Analysis in the Stated Policies Scenario includes detailed consideration of evolving risks to energy security that could require an enhanced policy response today:
- Risks to oil security remain. The market and policy environment may be changing, rapidly in some areas, but oil security concerns don’t disappear in the Stated Policies Scenario (or other scenarios that we examine) as import dependence in Asia rises, reliance on some major supply chokepoints remains high and pressure on some traditional producers intensifies.
- Gas markets are changing rapidly. The movement towards a more interconnected global gas market, as a result of growing trade in liquefied natural gas (LNG), increases competition among suppliers while changing the way that countries need to think about managing potential shortfalls in supply.
- Electricity moves to the heart of modern energy security. Cost reductions for renewables and advances in digital technologies are opening huge opportunities for energy transitions, while creating some new energy security dilemmas. Policy makers and regulators will have to move fast to keep up with the rising need for flexible operation of power systems. Issues such as the market design for storage, the interface between electric vehicles and the grid, and data privacy all have the potential to expose consumers to new risks.
The Outlook continues to ring the alarm bell on trends in global emissions of CO2 and the pollutants that cause poor air quality. This is not new. For example, the 2008 edition introduced an ambitious new analysis on energy-related emissions, warning that “the consequences for the global climate of policy inaction are shocking” and underlining that “strong co-ordinated action is needed urgently to curb the growth in greenhouse gas emissions and the resulting rise in global temperatures”.

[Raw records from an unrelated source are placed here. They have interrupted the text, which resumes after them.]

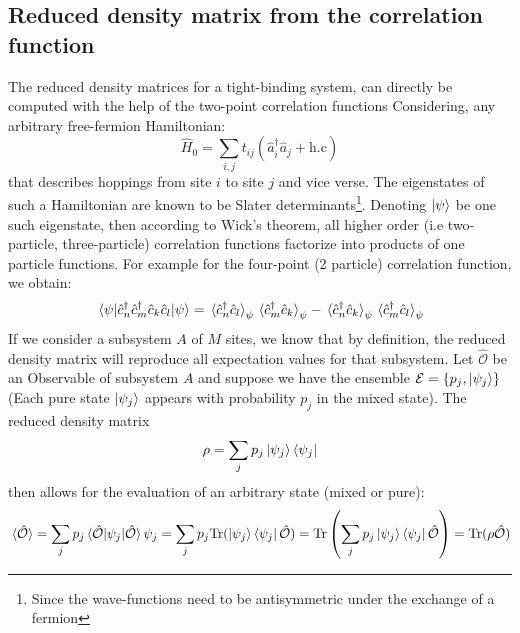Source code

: \documentclass[11pt, a4paper, oneside]{book}
\theoremstyle{definition} %
\begin{document}
\subsection{Reduced density matrix from the correlation function}
The reduced density matrices for a tight-binding system, can directly be computed with the help of the two-point correlation functions \cite{Peschel_Ingo-Calculation_of_reduced_density_matrices_from_correlation_functions}\cite{Peschel_Ingo-Reduced_density_matrices_and_entanglement_entropy_in_free_lattice_models} Considering, any arbitrary free-fermion Hamiltonian:
	\begin{equation}
	\hat{H}_0 = \sum_{i,j} t_{ij}( \hat{a}_i^\dagger \hat{a}_j + \text{h.c})
	\label{eq:free_fermion_Hamiltonian}
	\end{equation}	
	that describes hoppings from site $i$ to site $j$ and vice verse. The eigenstates of such a Hamiltonian are known to be Slater determinants\footnote{Since the wave-functions need to be antisymmetric under the exchange of a fermion}. Denoting $\ket{\psi}$ be one such eigenstate, then according to Wick's theorem, all higher order (i.e two-particle, three-particle) correlation functions factorize into products of one particle functions. For example for the four-point (2 particle) correlation function, we obtain:
	\begin{equation}
		\mel{\psi}{\hat{c}_n^\dagger \hat{c}_m^\dagger \hat{c}_k \hat{c}_l}{\psi} = \expval*{\hat{c}_n^\dagger \hat{c}_l}_{\psi} \expval*{\hat{c}_m^\dagger \hat{c}_k}_{\psi} - \expval*{\hat{c}_n^\dagger \hat{c}_k}_\psi \expval*{\hat{c}_m^\dagger \hat{c}_l}_\psi
		\label{eq:Wick_theorem_correlationfunction}
	\end{equation}
	If we consider a subsystem $A$ of $M$ sites, we know that by definition, the reduced density matrix will reproduce all expectation values for that subsystem. Let $\hat{\mathcal{O}}$ be an Observable of subsystem $A$ and suppose we have the ensemble $\mathcal{E} = \{p_j , \ket{\psi_j}\}$ (Each pure state $\ket{\psi_j}$ appears with probability $p_j$ in the mixed state). The reduced density matrix	\begin{equation}
		\rho = \sum_j p_j \ket{\psi_j} \bra{\psi_j}
	\end{equation}
	then allows for the evaluation of an arbitrary state (mixed or pure):
	\begin{equation}
		\expval*{\hat{\mathcal{O}}} = \sum_j p_j \expval*{\psi_j}{\hat{\mathcal{O }}}{\psi_j} = \sum_j p_j \text{Tr}(\ket{\psi_j} \bra{\psi_j} \hat{\mathcal{O}}) =\text{Tr}\left( \sum_j p_j \ket{\psi_j}\bra{\psi_j} \hat{\mathcal{O}}\right) = \text{Tr}(\rho \hat{\mathcal{O}})
	\end{equation}
\end{document}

The projections from ten years ago make for uncomfortable reading today. At the time, our Reference Scenario (in which governments make no changes to their existing policies and measures) projected that global energy demand would exceed 14 000 Mtoe by 2018 (from 12 200 in 2008), and that – given a continued preponderance of carbon-intensive fuels in the energy mix – that would imply 2018 energy-related CO2 emissions reaching 33.7 billion tonnes.
By contrast, the 450 Scenario from WEO 2008 laid out a strategic policy pathway that would lead to a peak in global emissions at just over 31 billion tonnes. A key element of this strategy was to take advantage of the temporary lull in demand growth, due to the financial crisis, and put investment in new industrial and power generation facilities on an alternative, more efficient and low-carbon pathway.
Over the last 10 years, the Paris Agreement was concluded, deployment of renewable energy in the power sector has increased rapidly, and natural gas has made inroads into the position of coal in the United States and China. However, our latest data shows that global energy demand indeed exceeded 14 000 Mtoe in 2018 and that energy-related CO2 emissions hit 33.3 billion tonnes in 2018, a new historic high and much closer to the Reference Scenario projections than to the 450 Scenario. So far, with an expanding global economy and population, the forces of continuity in energy have been stronger than the forces of change.